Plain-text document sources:

════════

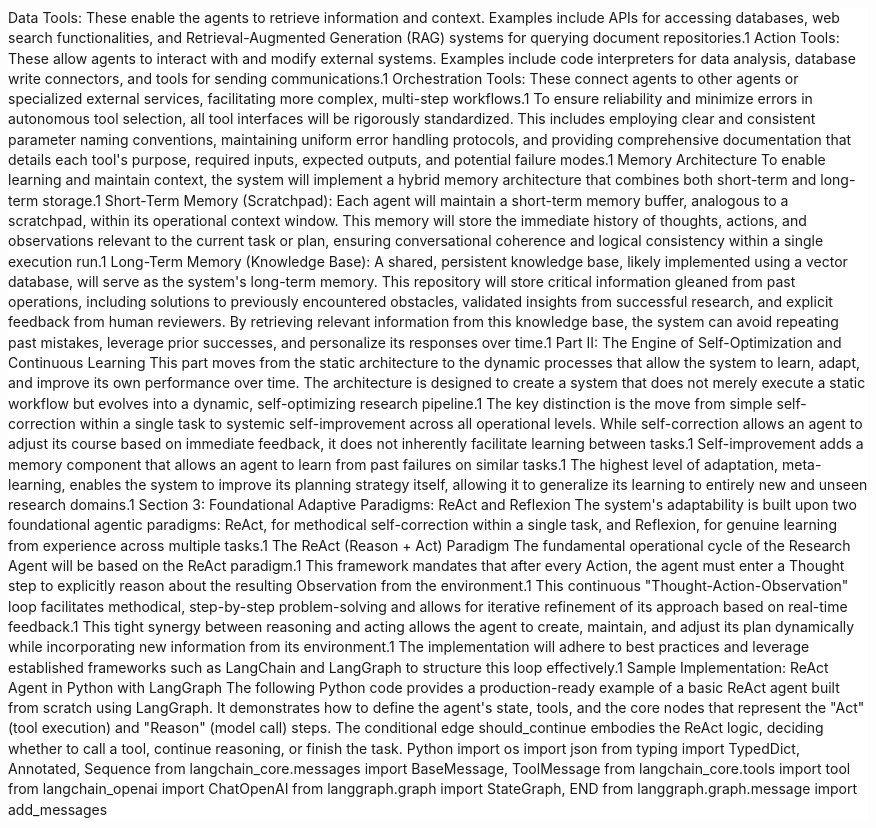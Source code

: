 Data Tools: These enable the agents to retrieve information and context. Examples include APIs for accessing databases, web search functionalities, and Retrieval-Augmented Generation (RAG) systems for querying document repositories.1
Action Tools: These allow agents to interact with and modify external systems. Examples include code interpreters for data analysis, database write connectors, and tools for sending communications.1
Orchestration Tools: These connect agents to other agents or specialized external services, facilitating more complex, multi-step workflows.1
To ensure reliability and minimize errors in autonomous tool selection, all tool interfaces will be rigorously standardized. This includes employing clear and consistent parameter naming conventions, maintaining uniform error handling protocols, and providing comprehensive documentation that details each tool's purpose, required inputs, expected outputs, and potential failure modes.1
Memory Architecture
To enable learning and maintain context, the system will implement a hybrid memory architecture that combines both short-term and long-term storage.1
Short-Term Memory (Scratchpad): Each agent will maintain a short-term memory buffer, analogous to a scratchpad, within its operational context window. This memory will store the immediate history of thoughts, actions, and observations relevant to the current task or plan, ensuring conversational coherence and logical consistency within a single execution run.1
Long-Term Memory (Knowledge Base): A shared, persistent knowledge base, likely implemented using a vector database, will serve as the system's long-term memory. This repository will store critical information gleaned from past operations, including solutions to previously encountered obstacles, validated insights from successful research, and explicit feedback from human reviewers. By retrieving relevant information from this knowledge base, the system can avoid repeating past mistakes, leverage prior successes, and personalize its responses over time.1
Part II: The Engine of Self-Optimization and Continuous Learning
This part moves from the static architecture to the dynamic processes that allow the system to learn, adapt, and improve its own performance over time. The architecture is designed to create a system that does not merely execute a static workflow but evolves into a dynamic, self-optimizing research pipeline.1 The key distinction is the move from simple self-correction within a single task to systemic self-improvement across all operational levels. While self-correction allows an agent to adjust its course based on immediate feedback, it does not inherently facilitate learning between tasks.1 Self-improvement adds a memory component that allows an agent to learn from past failures on similar tasks.1 The highest level of adaptation, meta-learning, enables the system to improve its planning strategy itself, allowing it to generalize its learning to entirely new and unseen research domains.1
Section 3: Foundational Adaptive Paradigms: ReAct and Reflexion
The system's adaptability is built upon two foundational agentic paradigms: ReAct, for methodical self-correction within a single task, and Reflexion, for genuine learning from experience across multiple tasks.1
The ReAct (Reason + Act) Paradigm
The fundamental operational cycle of the Research Agent will be based on the ReAct paradigm.1 This framework mandates that after every
Action, the agent must enter a Thought step to explicitly reason about the resulting Observation from the environment.1 This continuous "Thought-Action-Observation" loop facilitates methodical, step-by-step problem-solving and allows for iterative refinement of its approach based on real-time feedback.1 This tight synergy between reasoning and acting allows the agent to create, maintain, and adjust its plan dynamically while incorporating new information from its environment.1 The implementation will adhere to best practices and leverage established frameworks such as LangChain and LangGraph to structure this loop effectively.1
Sample Implementation: ReAct Agent in Python with LangGraph
The following Python code provides a production-ready example of a basic ReAct agent built from scratch using LangGraph. It demonstrates how to define the agent's state, tools, and the core nodes that represent the "Act" (tool execution) and "Reason" (model call) steps. The conditional edge should\_continue embodies the ReAct logic, deciding whether to call a tool, continue reasoning, or finish the task.
Python
import os
import json
from typing import TypedDict, Annotated, Sequence
from langchain\_core.messages import BaseMessage, ToolMessage
from langchain\_core.tools import tool
from langchain\_openai import ChatOpenAI
from langgraph.graph import StateGraph, END
from langgraph.graph.message import add\_messages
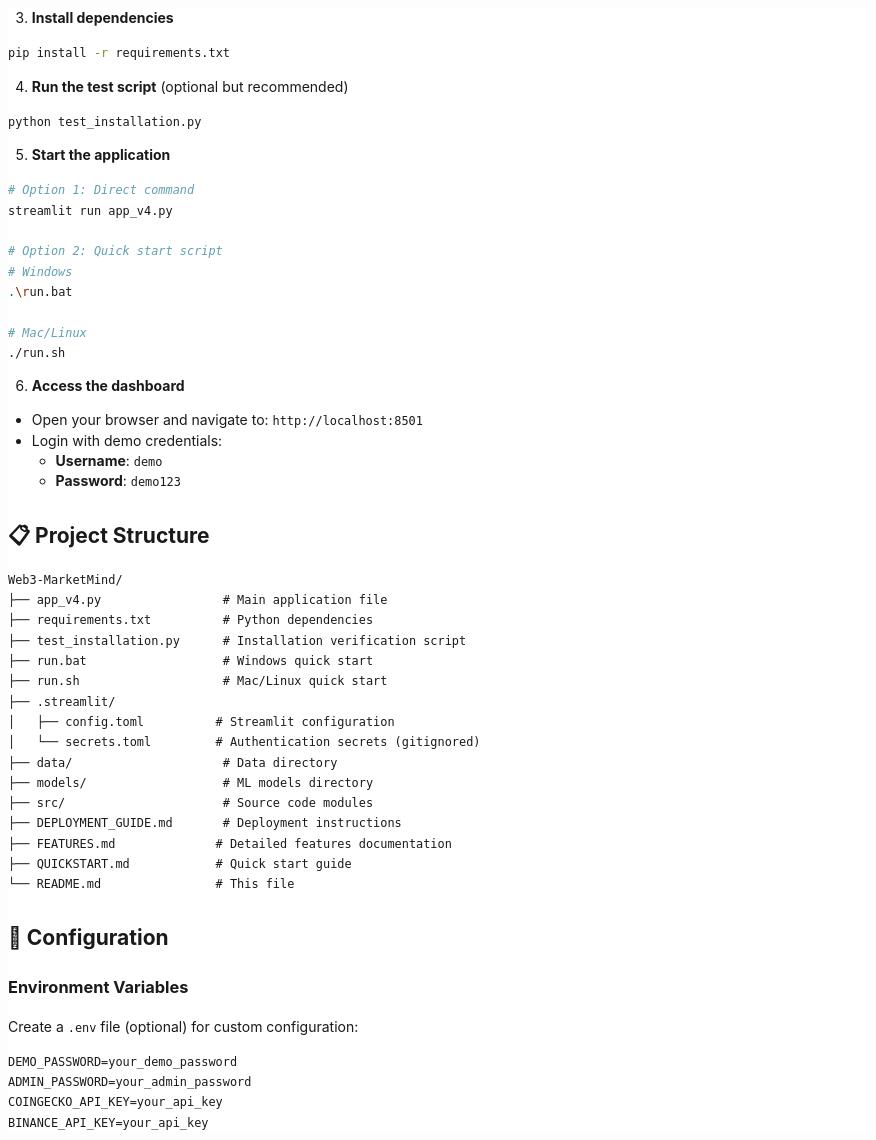 3. **Install dependencies**
```bash
pip install -r requirements.txt
```

4. **Run the test script** (optional but recommended)
```bash
python test_installation.py
```

5. **Start the application**
```bash
# Option 1: Direct command
streamlit run app_v4.py

# Option 2: Quick start script
# Windows
.\run.bat

# Mac/Linux
./run.sh
```

6. **Access the dashboard**
- Open your browser and navigate to: `http://localhost:8501`
- Login with demo credentials:
  - **Username**: `demo`
  - **Password**: `demo123`

## 📋 Project Structure

```
Web3-MarketMind/
├── app_v4.py                 # Main application file
├── requirements.txt          # Python dependencies
├── test_installation.py      # Installation verification script
├── run.bat                   # Windows quick start
├── run.sh                    # Mac/Linux quick start
├── .streamlit/
│   ├── config.toml          # Streamlit configuration
│   └── secrets.toml         # Authentication secrets (gitignored)
├── data/                     # Data directory
├── models/                   # ML models directory
├── src/                      # Source code modules
├── DEPLOYMENT_GUIDE.md       # Deployment instructions
├── FEATURES.md              # Detailed features documentation
├── QUICKSTART.md            # Quick start guide
└── README.md                # This file
```

## 🔧 Configuration

### Environment Variables
Create a `.env` file (optional) for custom configuration:
```env
DEMO_PASSWORD=your_demo_password
ADMIN_PASSWORD=your_admin_password
COINGECKO_API_KEY=your_api_key
BINANCE_API_KEY=your_api_key
```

════════

What to do:
In the entries above, locate every line with the word "adjust" and copy it.

Solution for this task:
This part moves from the static architecture to the dynamic processes that allow the system to learn, adapt, and improve its own performance over time. The architecture is designed to create a system that does not merely execute a static workflow but evolves into a dynamic, self-optimizing research pipeline.1 The key distinction is the move from simple self-correction within a single task to systemic self-improvement across all operational levels. While self-correction allows an agent to adjust its course based on immediate feedback, it does not inherently facilitate learning between tasks.1 Self-improvement adds a memory component that allows an agent to learn from past failures on similar tasks.1 The highest level of adaptation, meta-learning, enables the system to improve its planning strategy itself, allowing it to generalize its learning to entirely new and unseen research domains.1
Action, the agent must enter a Thought step to explicitly reason about the resulting Observation from the environment.1 This continuous "Thought-Action-Observation" loop facilitates methodical, step-by-step problem-solving and allows for iterative refinement of its approach based on real-time feedback.1 This tight synergy between reasoning and acting allows the agent to create, maintain, and adjust its plan dynamically while incorporating new information from its environment.1 The implementation will adhere to best practices and leverage established frameworks such as LangChain and LangGraph to structure this loop effectively.1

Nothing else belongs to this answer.